Filter the entries that follow, copying every line in which the word "trivial" appears.

• [Data supplied]
◇ ◇ ◇ ◇ ◇

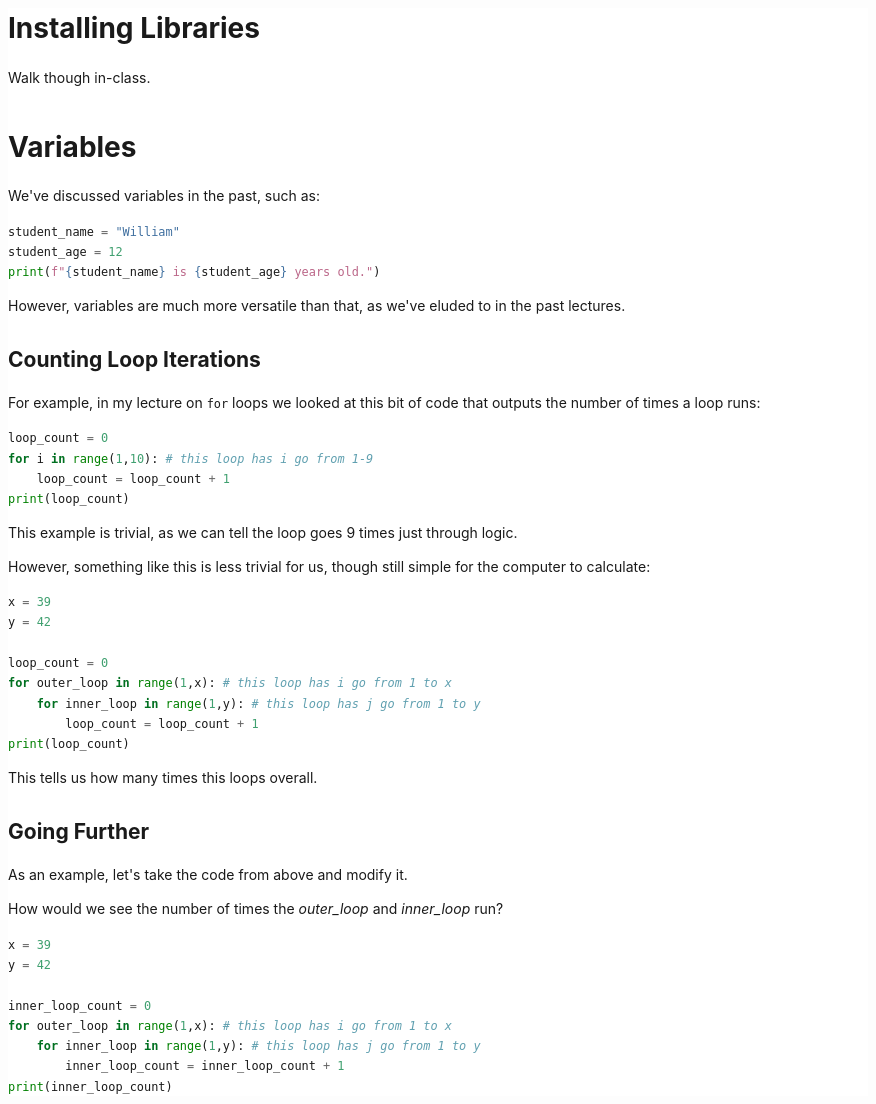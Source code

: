 # Installing Libraries
Walk though in-class.
# Variables

We've discussed variables in the past, such as:

```python
student_name = "William"
student_age = 12
print(f"{student_name} is {student_age} years old.")
```

However, variables are much more versatile than that, as we've eluded to in the past lectures.

## Counting Loop Iterations
For example, in my lecture on `for` loops we looked at this bit of code that outputs the number of times a loop runs:

```python
loop_count = 0
for i in range(1,10): # this loop has i go from 1-9
    loop_count = loop_count + 1
print(loop_count)
```

This example is trivial, as we can tell the loop goes 9 times just through logic.

However, something like this is less trivial for us, though still simple for the computer to calculate:

```python
x = 39
y = 42

loop_count = 0
for outer_loop in range(1,x): # this loop has i go from 1 to x
    for inner_loop in range(1,y): # this loop has j go from 1 to y
        loop_count = loop_count + 1
print(loop_count)
```

This tells us how many times this loops overall. 

## Going Further

As an example, let's take the code from above and modify it. 

How would we see the number of times the *outer_loop* and *inner_loop* run?

```python
x = 39
y = 42

inner_loop_count = 0
for outer_loop in range(1,x): # this loop has i go from 1 to x
	for inner_loop in range(1,y): # this loop has j go from 1 to y
		inner_loop_count = inner_loop_count + 1
print(inner_loop_count)
```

◇ ◇ ◇ ◇ ◇

• [Exercise solution]
This example is trivial, as we can tell the loop goes 9 times just through logic.
However, something like this is less trivial for us, though still simple for the computer to calculate:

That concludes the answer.